The Eye is a Door
Maple branches are turning red. I heard peepers in the pond. A friend reports the green tops of crocus, though she said her children carefully raked away snow and made a little rock fence around the sacred area by the door so nobody would step there. Almost spring, but to get me closer to its spirit I just saw thirty or so big photographs of beautiful places that Anne Whiston Spira, professor of landscape architecture and planning at MIT, took around the world. The photographer and writer has received a Guggenheim Fellowship and an international Cosmos Prize for “contributions to the harmonious coexistence of nature and humankind.” She writes, “Photography is to seeing what poetry is to writing; a concentrated way of thinking, a condensed telling, a disciplined practice that may produce insight.” Here are two examples of her work from over the past thirty-five years.

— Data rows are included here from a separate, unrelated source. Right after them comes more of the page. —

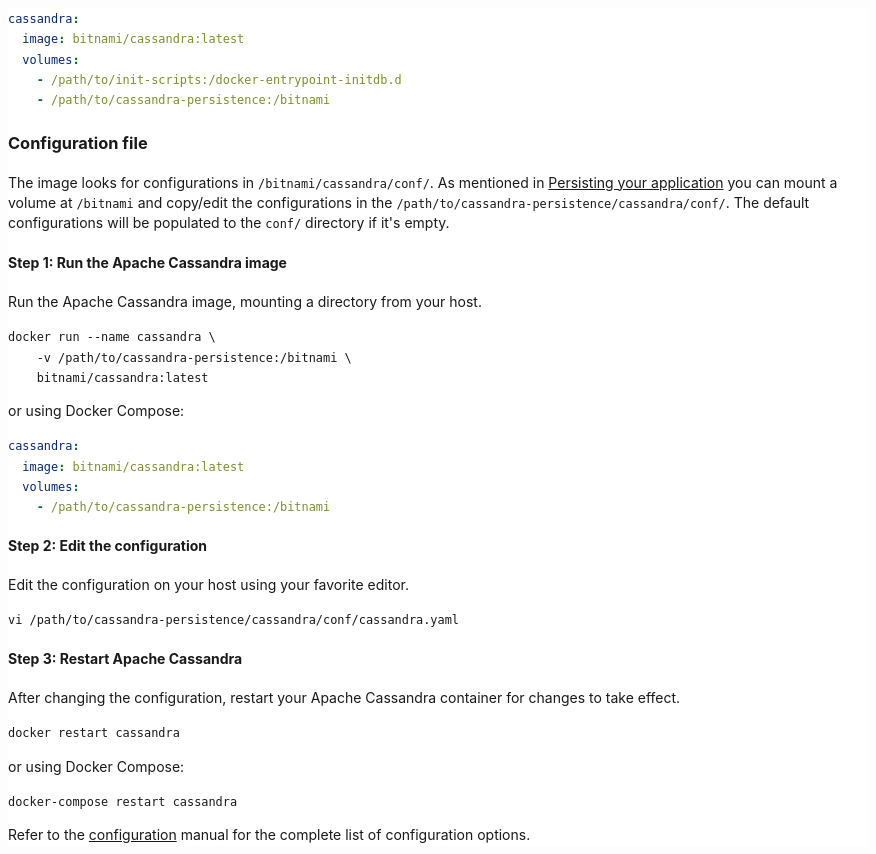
 ```yaml
cassandra:
  image: bitnami/cassandra:latest
  volumes:
    - /path/to/init-scripts:/docker-entrypoint-initdb.d
    - /path/to/cassandra-persistence:/bitnami
```

### Configuration file

The image looks for configurations in `/bitnami/cassandra/conf/`. As mentioned in [Persisting your application](#persisting-your-application) you can mount a volume at `/bitnami` and copy/edit the configurations in the `/path/to/cassandra-persistence/cassandra/conf/`. The default configurations will be populated to the `conf/` directory if it's empty.

#### Step 1: Run the Apache Cassandra image

Run the Apache Cassandra image, mounting a directory from your host.

```console
docker run --name cassandra \
    -v /path/to/cassandra-persistence:/bitnami \
    bitnami/cassandra:latest
```

or using Docker Compose:

```yaml
cassandra:
  image: bitnami/cassandra:latest
  volumes:
    - /path/to/cassandra-persistence:/bitnami
```

#### Step 2: Edit the configuration

Edit the configuration on your host using your favorite editor.

```console
vi /path/to/cassandra-persistence/cassandra/conf/cassandra.yaml
```

#### Step 3: Restart Apache Cassandra

After changing the configuration, restart your Apache Cassandra container for changes to take effect.

```console
docker restart cassandra
```

or using Docker Compose:

```console
docker-compose restart cassandra
```

Refer to the [configuration](http://docs.datastax.com/en/cassandra/3.x/cassandra/configuration/configTOC.html) manual for the complete list of configuration options.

Mount Rokko Chapel, Kobe, Japan, July 1990
Skaftafellsjökull (Vatnajökull), Iceland
Anne Whiston Spira writes: “Why a door and not a window? A window is something to look through, but a door is something to pass through; crossing a threshold, one enters a new place. To see, to really see, is to open a door. To pass through that door is to arrive at a new understanding.” More pictures can be seen on the website, but if you can get to Northampton, MA before August 31, you can have the treat of seeing pictures longer than your outstretched arms, full of detail, at the Smith College Museum of Art.